熱湯は禁物!:沸騰したてのお湯(約100℃)はNG。一度湯冷ましや湯呑みに移して、70〜80℃まで冷ましましょう。この温度が、渋みを抑えて甘みと旨味成分を優しく引き出すゴールデンゾーンです。

STEP
茶葉の量は1人あたりティースプーン1杯が目安

茶葉はケチるべからず!:1人あたりティースプーンに山盛り1杯(約3g)が基本。美味しいお茶は、気前の良さから生まれます。

STEP
じっくり1分待つのが美味しさの秘訣

急がば回れ!:お湯を注いだら、急須を揺らさず静かに1分間待ちましょう。この「沈黙の1分」が、茶葉をじっくり開かせ、旨味を最大限に溶け出させるための大切な儀式です。

STEP
最後の一滴まで注ぎ切る「ゴールデンドロップ」

最後の一滴に魂を込めよ!:複数の湯呑みに注ぐ際は、少しずつ均等に注ぎ分ける「廻し注ぎ」で。そして何より、急須に残った最後の一滴まで絞り切ってください。この「ゴールデンドロップ」にこそ、お茶の旨味が凝縮されているのです!

STEP
おいしく飲む!

自分が吟味して購入したお茶を飲むもよし、だれかの為に淹れてあげると何となくより美味しく感じますよ。

川辺茶の楽しみ方と購入方法

さあ、もう川辺茶が飲みたくてたまらないはず!この美味しいお茶と出会うための方法をご紹介します。

川辺茶(知覧茶)が購入できる場所

現地の販売店・直売所を訪ねる

最高の体験は、やはり産地・南九州市を訪れること。

現地の直売所では、生産者の熱い想いを聞きながら、新鮮な茶葉を選べます。

川辺町には今も多くのお茶屋さんが元気に営業しています。

旅の思い出と共に、格別の一杯を見つけてみてはいかがでしょうか。

もちろん、多くのお店がオンラインショップも運営しているので、全国どこからでもお取り寄せ可能です。

AFTERWORD

歴史と風土が育んだ川辺茶を味わおう

江戸時代の将軍様を唸らせ、明治時代にはいち早く機械化を取り入れた先進性を持ち、そして名水と豊かな大地に育まれた川辺茶。その名は「知覧茶」という大きなブランドに統合されましたが、確かな品質と物語は、今も一杯のお茶の中に生き続けています。
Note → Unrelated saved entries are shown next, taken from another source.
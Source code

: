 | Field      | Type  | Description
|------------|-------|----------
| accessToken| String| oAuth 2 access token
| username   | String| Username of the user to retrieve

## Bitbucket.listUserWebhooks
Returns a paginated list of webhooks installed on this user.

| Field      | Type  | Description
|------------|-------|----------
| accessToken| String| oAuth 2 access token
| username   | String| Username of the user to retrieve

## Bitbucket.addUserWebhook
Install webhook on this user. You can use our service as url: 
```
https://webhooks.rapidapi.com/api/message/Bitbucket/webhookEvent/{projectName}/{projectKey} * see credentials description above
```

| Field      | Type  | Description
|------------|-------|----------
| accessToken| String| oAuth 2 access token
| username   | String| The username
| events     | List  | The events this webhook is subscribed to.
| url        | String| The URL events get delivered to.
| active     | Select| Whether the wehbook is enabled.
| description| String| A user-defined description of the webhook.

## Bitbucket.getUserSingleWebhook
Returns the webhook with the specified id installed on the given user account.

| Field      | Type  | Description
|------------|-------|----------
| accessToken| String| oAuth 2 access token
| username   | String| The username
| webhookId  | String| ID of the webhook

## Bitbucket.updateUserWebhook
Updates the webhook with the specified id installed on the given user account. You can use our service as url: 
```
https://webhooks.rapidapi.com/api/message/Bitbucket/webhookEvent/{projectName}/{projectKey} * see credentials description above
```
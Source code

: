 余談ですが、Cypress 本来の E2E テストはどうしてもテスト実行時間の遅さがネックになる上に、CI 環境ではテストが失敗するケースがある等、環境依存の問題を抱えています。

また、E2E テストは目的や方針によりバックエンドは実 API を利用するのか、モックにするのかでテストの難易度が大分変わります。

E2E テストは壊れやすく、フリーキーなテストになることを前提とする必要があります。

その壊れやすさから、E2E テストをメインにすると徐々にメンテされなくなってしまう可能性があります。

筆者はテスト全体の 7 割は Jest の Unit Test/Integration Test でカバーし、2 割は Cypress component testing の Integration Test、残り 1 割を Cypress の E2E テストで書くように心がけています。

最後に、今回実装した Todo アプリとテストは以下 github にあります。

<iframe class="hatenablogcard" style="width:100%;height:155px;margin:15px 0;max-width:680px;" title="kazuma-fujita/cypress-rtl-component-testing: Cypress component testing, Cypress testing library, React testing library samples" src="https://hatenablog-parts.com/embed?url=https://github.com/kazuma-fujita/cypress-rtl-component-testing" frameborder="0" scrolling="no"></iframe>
この記事を読んで川辺茶の魅力に気づいてしまったあなたは、もう立派なお茶マニアの一員です。

ぜひ、ラベルの裏を確かめながら「川辺産」の知覧茶を探し、そのまろやかな甘みと深いコクをじっくりと堪能してみてください。きっと、あなたの日常に、極上の癒やしと小さな発見をもたらしてくれるはずです。